Read the lines below, and copy any that contain the string "software".

*Saved entries*
▬▬▬
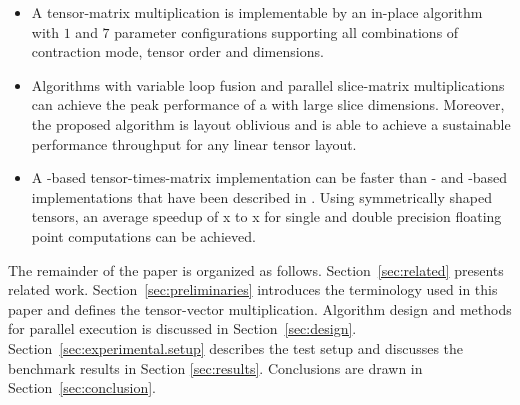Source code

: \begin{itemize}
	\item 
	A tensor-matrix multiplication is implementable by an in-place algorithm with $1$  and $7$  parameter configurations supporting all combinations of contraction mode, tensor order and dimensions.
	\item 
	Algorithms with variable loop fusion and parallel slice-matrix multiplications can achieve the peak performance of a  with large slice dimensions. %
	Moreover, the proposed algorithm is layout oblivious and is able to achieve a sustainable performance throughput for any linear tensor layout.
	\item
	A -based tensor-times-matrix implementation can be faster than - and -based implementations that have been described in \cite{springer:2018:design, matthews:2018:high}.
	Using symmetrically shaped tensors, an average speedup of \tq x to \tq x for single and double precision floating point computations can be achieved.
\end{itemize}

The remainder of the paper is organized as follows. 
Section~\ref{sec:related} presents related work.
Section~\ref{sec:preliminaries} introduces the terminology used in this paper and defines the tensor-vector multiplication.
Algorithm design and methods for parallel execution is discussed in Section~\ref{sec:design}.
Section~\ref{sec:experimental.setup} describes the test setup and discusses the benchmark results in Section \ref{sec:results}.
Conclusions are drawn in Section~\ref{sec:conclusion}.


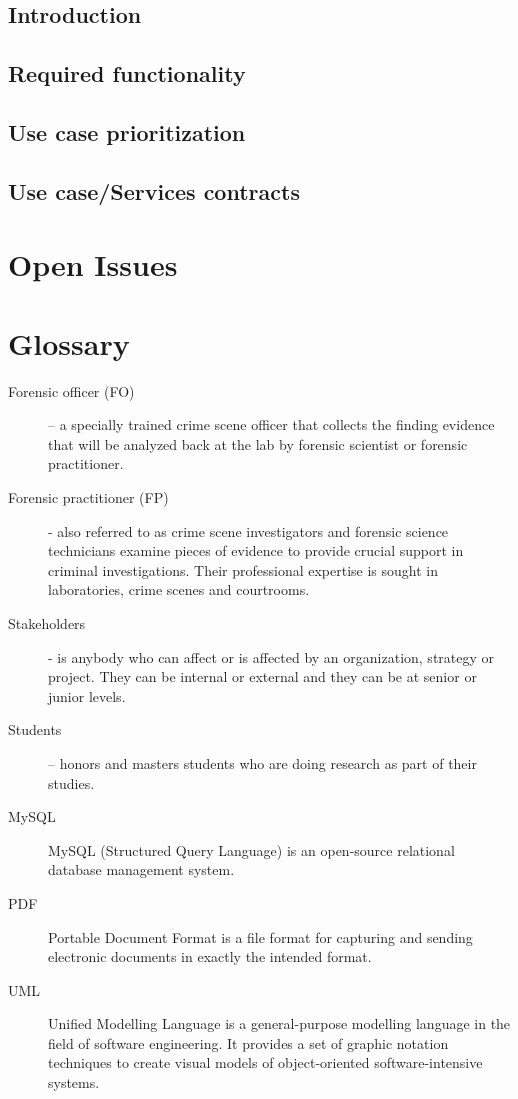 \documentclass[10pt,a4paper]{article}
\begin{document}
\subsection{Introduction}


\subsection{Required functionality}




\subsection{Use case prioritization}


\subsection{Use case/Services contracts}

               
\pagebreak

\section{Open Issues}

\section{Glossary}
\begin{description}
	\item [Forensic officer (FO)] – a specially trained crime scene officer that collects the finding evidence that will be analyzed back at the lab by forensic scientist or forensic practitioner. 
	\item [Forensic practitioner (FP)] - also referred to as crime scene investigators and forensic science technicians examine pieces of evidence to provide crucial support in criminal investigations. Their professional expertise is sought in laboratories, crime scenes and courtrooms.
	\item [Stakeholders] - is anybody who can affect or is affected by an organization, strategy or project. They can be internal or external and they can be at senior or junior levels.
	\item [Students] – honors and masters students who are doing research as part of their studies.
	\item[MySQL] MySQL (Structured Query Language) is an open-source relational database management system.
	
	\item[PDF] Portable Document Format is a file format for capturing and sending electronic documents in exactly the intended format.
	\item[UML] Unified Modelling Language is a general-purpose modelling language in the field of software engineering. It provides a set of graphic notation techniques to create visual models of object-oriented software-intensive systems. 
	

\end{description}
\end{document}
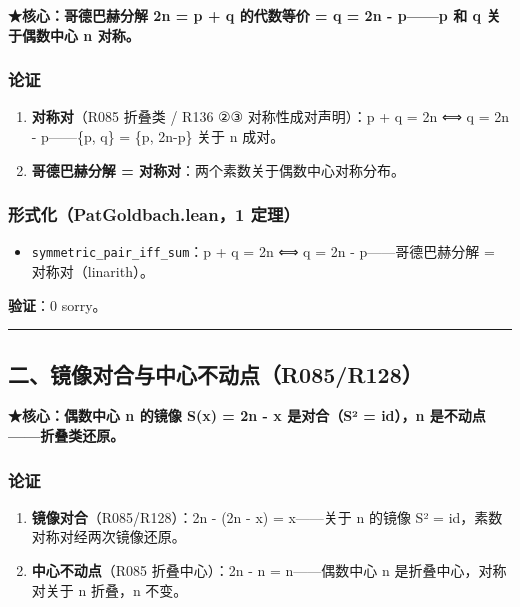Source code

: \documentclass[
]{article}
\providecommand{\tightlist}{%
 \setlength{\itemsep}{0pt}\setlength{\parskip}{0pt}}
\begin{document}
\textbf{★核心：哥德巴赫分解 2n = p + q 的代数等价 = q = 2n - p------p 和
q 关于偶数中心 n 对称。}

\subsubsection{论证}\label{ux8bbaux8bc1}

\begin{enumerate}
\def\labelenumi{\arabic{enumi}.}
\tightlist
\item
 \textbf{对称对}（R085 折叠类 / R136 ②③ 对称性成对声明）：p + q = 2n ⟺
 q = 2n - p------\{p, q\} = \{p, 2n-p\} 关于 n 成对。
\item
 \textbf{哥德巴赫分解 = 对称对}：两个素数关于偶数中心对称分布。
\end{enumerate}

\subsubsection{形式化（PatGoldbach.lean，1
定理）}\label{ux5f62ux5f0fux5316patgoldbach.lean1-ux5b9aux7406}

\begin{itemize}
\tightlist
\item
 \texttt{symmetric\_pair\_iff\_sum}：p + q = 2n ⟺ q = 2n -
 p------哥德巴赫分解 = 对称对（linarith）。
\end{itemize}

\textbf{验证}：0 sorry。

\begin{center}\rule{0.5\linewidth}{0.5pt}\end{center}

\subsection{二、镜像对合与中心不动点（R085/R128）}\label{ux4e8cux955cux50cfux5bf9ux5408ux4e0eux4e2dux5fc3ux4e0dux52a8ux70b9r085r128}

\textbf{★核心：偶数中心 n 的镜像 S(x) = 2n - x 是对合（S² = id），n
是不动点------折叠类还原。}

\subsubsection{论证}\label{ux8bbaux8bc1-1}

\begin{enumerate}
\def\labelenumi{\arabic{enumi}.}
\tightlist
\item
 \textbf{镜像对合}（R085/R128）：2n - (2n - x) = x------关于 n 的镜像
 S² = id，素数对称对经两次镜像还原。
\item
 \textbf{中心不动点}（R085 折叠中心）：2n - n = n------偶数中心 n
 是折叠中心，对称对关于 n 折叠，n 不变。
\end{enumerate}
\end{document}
▬▬▬
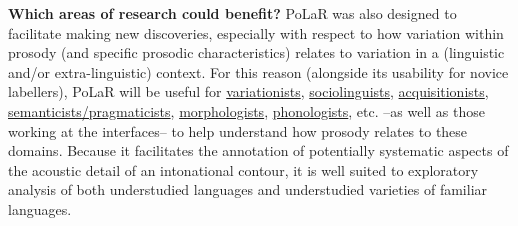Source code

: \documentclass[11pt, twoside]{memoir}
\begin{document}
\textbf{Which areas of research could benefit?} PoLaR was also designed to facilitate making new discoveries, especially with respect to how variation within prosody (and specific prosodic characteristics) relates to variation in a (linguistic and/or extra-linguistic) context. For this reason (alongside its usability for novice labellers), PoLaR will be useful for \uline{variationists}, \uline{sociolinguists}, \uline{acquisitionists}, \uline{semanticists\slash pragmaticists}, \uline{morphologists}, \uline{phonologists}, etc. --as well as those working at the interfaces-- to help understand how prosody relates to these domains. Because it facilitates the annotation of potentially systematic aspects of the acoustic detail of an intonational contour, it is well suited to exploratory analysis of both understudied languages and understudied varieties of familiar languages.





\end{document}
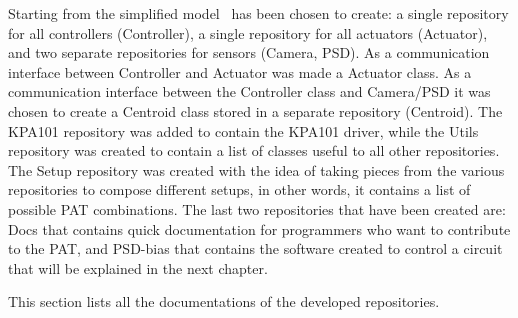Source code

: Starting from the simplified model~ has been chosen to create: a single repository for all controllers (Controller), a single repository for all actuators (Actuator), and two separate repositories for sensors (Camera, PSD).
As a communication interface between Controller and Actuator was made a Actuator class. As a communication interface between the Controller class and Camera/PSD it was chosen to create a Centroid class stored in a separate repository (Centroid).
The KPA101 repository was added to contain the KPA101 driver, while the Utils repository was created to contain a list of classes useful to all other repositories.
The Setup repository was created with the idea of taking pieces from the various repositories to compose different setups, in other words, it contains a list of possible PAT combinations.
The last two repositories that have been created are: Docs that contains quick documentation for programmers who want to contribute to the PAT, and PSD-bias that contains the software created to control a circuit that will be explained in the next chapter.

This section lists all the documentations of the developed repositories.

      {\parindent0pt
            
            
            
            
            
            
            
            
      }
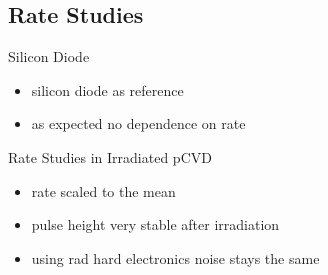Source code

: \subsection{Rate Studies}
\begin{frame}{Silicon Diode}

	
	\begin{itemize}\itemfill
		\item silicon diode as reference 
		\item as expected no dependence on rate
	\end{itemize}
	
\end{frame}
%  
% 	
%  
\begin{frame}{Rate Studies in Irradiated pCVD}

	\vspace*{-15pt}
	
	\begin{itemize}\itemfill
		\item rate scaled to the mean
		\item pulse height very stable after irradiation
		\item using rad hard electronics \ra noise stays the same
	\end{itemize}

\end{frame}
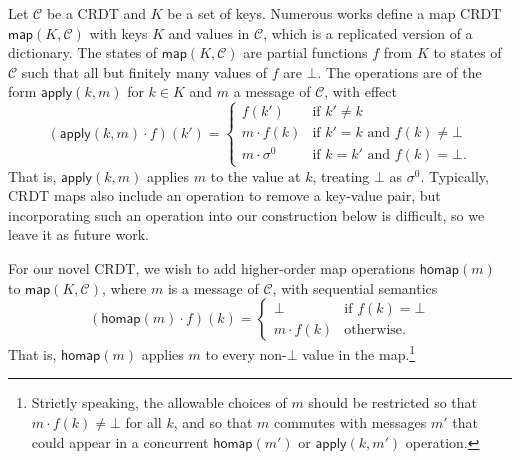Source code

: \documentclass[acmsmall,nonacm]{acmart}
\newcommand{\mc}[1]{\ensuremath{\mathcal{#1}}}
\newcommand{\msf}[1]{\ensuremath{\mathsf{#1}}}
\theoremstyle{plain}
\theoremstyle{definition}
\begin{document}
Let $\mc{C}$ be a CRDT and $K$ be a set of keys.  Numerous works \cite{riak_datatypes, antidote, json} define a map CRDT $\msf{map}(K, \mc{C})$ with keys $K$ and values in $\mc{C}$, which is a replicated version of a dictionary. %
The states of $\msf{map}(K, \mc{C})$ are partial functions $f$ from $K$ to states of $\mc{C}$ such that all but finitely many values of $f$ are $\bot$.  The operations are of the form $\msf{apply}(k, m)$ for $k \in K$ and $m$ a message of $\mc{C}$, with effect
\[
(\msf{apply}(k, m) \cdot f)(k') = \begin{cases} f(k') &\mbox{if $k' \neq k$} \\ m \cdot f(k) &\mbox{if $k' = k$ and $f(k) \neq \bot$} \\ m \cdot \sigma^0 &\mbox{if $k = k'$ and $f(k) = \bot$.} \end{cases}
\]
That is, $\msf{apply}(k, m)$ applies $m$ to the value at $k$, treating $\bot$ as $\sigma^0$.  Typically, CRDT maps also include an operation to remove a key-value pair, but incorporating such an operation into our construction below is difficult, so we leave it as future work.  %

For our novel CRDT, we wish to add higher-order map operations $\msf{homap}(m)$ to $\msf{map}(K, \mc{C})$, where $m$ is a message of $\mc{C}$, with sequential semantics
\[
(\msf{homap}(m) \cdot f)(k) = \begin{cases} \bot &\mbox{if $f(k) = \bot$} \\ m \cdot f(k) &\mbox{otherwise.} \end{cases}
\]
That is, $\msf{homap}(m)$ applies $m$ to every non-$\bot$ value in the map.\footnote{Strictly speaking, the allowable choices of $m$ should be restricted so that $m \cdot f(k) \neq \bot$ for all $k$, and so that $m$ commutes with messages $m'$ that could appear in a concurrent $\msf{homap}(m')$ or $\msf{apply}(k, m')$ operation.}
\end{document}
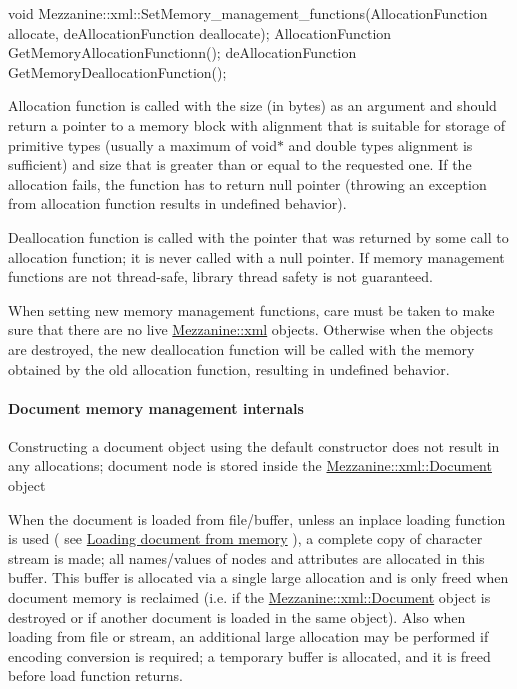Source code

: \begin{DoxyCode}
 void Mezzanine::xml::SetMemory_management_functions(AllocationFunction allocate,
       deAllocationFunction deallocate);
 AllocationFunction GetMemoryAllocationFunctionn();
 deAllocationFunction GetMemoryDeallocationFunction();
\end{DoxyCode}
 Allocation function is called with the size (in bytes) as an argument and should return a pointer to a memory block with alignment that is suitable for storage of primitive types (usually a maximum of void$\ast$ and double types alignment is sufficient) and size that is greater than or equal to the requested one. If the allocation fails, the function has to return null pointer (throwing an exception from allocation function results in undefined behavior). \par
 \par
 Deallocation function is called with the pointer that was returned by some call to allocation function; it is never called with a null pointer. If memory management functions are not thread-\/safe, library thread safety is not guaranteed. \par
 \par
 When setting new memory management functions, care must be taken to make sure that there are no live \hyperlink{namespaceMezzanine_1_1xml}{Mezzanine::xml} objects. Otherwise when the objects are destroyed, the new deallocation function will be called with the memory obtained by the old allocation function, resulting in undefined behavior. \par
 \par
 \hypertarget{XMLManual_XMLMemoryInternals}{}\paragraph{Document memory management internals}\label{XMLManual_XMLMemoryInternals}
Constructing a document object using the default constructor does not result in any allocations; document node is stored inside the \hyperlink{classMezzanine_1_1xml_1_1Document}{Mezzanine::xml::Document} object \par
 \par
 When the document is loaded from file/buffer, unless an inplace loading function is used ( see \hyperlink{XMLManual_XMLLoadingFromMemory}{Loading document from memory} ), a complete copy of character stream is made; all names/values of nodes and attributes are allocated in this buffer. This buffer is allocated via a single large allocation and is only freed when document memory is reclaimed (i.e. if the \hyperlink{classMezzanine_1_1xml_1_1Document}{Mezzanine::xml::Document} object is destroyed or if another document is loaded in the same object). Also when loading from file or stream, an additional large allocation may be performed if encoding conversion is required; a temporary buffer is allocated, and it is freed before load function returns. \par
▬▬▬
*Answer for this exercise*
	\item[UML] Unified Modelling Language is a general-purpose modelling language in the field of software engineering. It provides a set of graphic notation techniques to create visual models of object-oriented software-intensive systems. 
The last two repositories that have been created are: Docs that contains quick documentation for programmers who want to contribute to the PAT, and PSD-bias that contains the software created to control a circuit that will be explained in the next chapter.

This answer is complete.